I also wanted faster focusing. The GFX 50R was pokey. Perfectly adequate for architecture and possibly for street photography. It was really pushing it for portraiture. I was eyeing a future purchase of the Fuji GFX 100S, which featured faster phase-detect focusing. However, the $6000 camera was years away. I noticed improved focusing with the GFX 50S II. Not as quick as the 100S, of course. But noticeably faster than my original 50R model. While the GFX 50S II still uses only contrast-detect focusing. The fast processor and new algorithms have improved focusing speed.

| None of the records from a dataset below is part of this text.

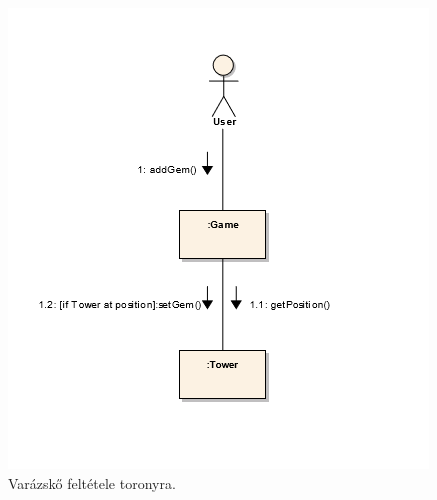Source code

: \begin{figure}[H]
\begin{center}
\includegraphics{images/ch05/addGemToTowerKomm.png}
\caption{Varázskő feltétele toronyra.}
\label{fig:addGemToTowerKomm}
\end{center}
\end{figure}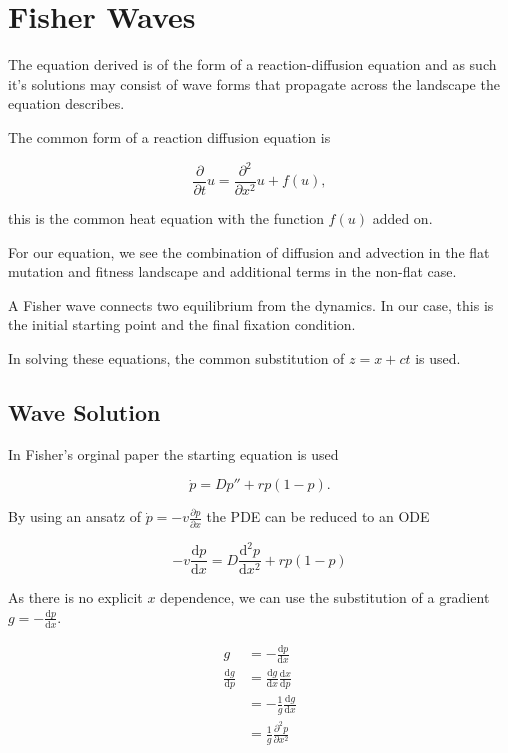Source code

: \documentclass[11pt, a4paper]{article}
\begin{document}
\section{Fisher Waves}

The equation derived is of the form of a reaction-diffusion equation and as such it's solutions may consist of wave forms that propagate across the landscape the equation describes.

The common form of a  reaction diffusion equation is 

\begin{equation}
\frac{\partial}{\partial t} u = \frac{\partial ^2}{\partial x ^2} u + f(u) ,
\end{equation}

this is the common heat equation with the function $f(u)$ added on. 

For our equation, we see the combination of diffusion and advection in the flat mutation and fitness landscape and additional terms in the non-flat case. 

A Fisher wave connects two equilibrium from the dynamics. In our case, this is the initial starting point  and the final fixation condition. 

In solving these equations, the common substitution of $z = x + ct$ is used. 

\subsection{Wave Solution}

In Fisher's orginal paper the starting equation is used

\begin{equation}
\dot{p} = Dp'' + rp(1-p). 
\end{equation}

By using an ansatz of $\dot{p} = - v \frac{\partial p }{\partial x} $ the PDE can be reduced to an ODE

\begin{equation}
- v \frac{\mathrm{d}p}{\mathrm{d} x}  = D \frac{\mathrm{d} ^2 p}{\mathrm{d} x ^2} + rp(1-p)
\end{equation}

As there is no explicit $x$ dependence, we can use the substitution of a gradient $g = - \frac{\mathrm{d} p}{\mathrm{d} x}$.

\begin{align*}
g & = - \frac{\mathrm{d} p}{\mathrm{d} x} \\
\frac{\mathrm{d} g}{\mathrm{d} p} & = \frac{\mathrm{d} g}{\mathrm{d} x} \frac{\mathrm{d} x}{\mathrm{d} p} \\
& = - \frac{1}{g} \frac{\mathrm{d} g}{\mathrm{d} x} \\
& = \frac{1}{g} \frac{\partial^2 p}{\partial x^2}
\end{align*}
\end{document}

It has made portrait shooting more enjoyable and accurate.
There are numerous ergonomic and build-quality improvements over the GFX 50R, with GFX 50S II using the same body as the GFX 100S. I prefer the physical exposure compensation and shutter speed dials of the older 50R. However, the change in form factor, the UBS-C charging, and other niceties are a net positive.
Finally, Fuji had a special bundling deal where I could get the GF35mm-70mm zoom lens for $500. That was half off the list price. When factoring in the lens deal, my trade-in value, and the discount. I paid an acceptable additional charge to get into the GFX 50S II. After 5 months of solid use, the upgrade was totally worth it.
How about the GFX 100S? I can imagine someday getting the higher-resolution model. Maybe used at a significant discount. But not for a while. 51MP is more than enough for me, and 102MP is overkill for many of my photos. However, as scary as this sounds. I’ve gotten used to 51MP and no longer find it as impressive as I once thought. That’s how these things go. You ratchet up the capabilities, and it becomes the new baseline. 102MP no longer sounds as outrageous as it once did.